- **Provided data**:
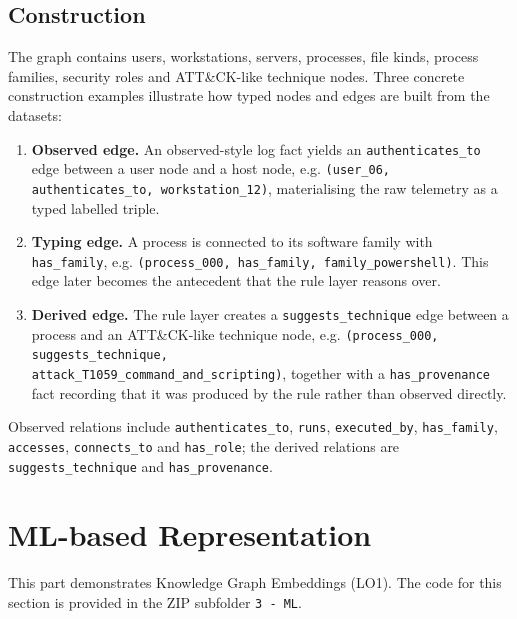 \documentclass{article}
\begin{document}
\subsection{Construction}
\label{sec:construction-detail}
The graph contains users, workstations, servers, processes, file kinds,
process families, security roles and ATT\&CK-like technique nodes. Three
concrete construction examples illustrate how typed nodes and edges are built
from the datasets:
\begin{enumerate}
    \item \textbf{Observed edge.} An observed-style log fact yields an
    \texttt{authenticates\_to} edge between a user node and a host node, e.g.
    \texttt{(user\_06, authenticates\_to, workstation\_12)}, materialising the
    raw telemetry as a typed labelled triple.
    \item \textbf{Typing edge.} A process is connected to its software family
    with \texttt{has\_family}, e.g.
    \texttt{(process\_000, has\_family, family\_powershell)}. This edge later
    becomes the antecedent that the rule layer reasons over.
    \item \textbf{Derived edge.} The rule layer creates a
    \texttt{suggests\_technique} edge between a process and an ATT\&CK-like
    technique node, e.g.
    \texttt{(process\_000, suggests\_technique,\\
    attack\_T1059\_command\_and\_scripting)},
    together with a \texttt{has\_provenance} fact recording that it was
    produced by the rule rather than observed directly.
\end{enumerate}
Observed relations include \texttt{authenticates\_to}, \texttt{runs},
\texttt{executed\_by}, \texttt{has\_family}, \texttt{accesses},
\texttt{connects\_to} and \texttt{has\_role}; the derived relations are
\texttt{suggests\_technique} and \texttt{has\_provenance}.

\section{ML-based Representation}
\label{sec:ml-representation}
This part demonstrates Knowledge Graph Embeddings (LO1). The code for this
section is provided in the ZIP subfolder \texttt{3 - ML}.
\end{document}

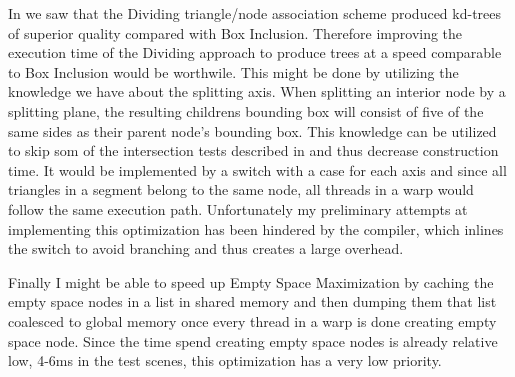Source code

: In  we saw that the Dividing triangle/node association
scheme produced kd-trees of superior quality compared with Box
Inclusion. Therefore improving the execution time of the Dividing approach to
produce trees at a speed comparable to Box Inclusion would be worthwile. This
might be done by utilizing the knowledge we have about the splitting axis. When
splitting an interior node by a splitting plane, the resulting childrens
bounding box will consist of five of the same sides as their parent node's
bounding box. This knowledge can be utilized to skip som of the intersection
tests described in  and thus decrease construction
time. It would be implemented by a switch with a case for each axis and since
all triangles in a segment belong to the same node, all threads in a warp would
follow the same execution path. Unfortunately my preliminary attempts at
implementing this optimization has been hindered by the compiler, which inlines
the switch to avoid branching and thus creates a large overhead.


Finally I might be able to speed up Empty Space Maximization by caching the
empty space nodes in a list in shared memory and then dumping them that list
coalesced to global memory once every thread in a warp is done creating empty
space node. Since the time spend creating empty space nodes is already relative
low, 4-6ms in the test scenes, this optimization has a very low priority.







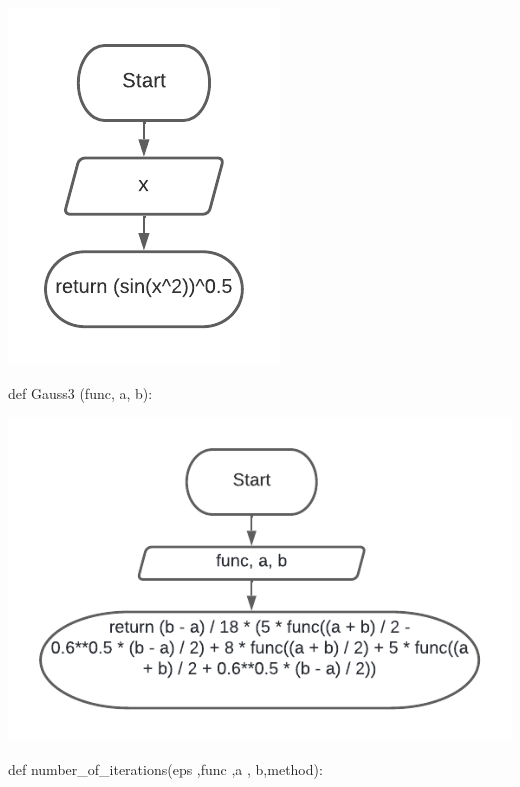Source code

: \includegraphics[scale=0.75]{block1.pdf}

def Gauss3 (func, a, b):

\includegraphics[scale=0.75]{block2.pdf}


def number\_of\_iterations(eps ,func ,a , b,method):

- **About this exercise**: Look through the entries above. Copy out every line holding the word "splitting".

- **Expected answer**:
might be done by utilizing the knowledge we have about the splitting axis. When
splitting an interior node by a splitting plane, the resulting childrens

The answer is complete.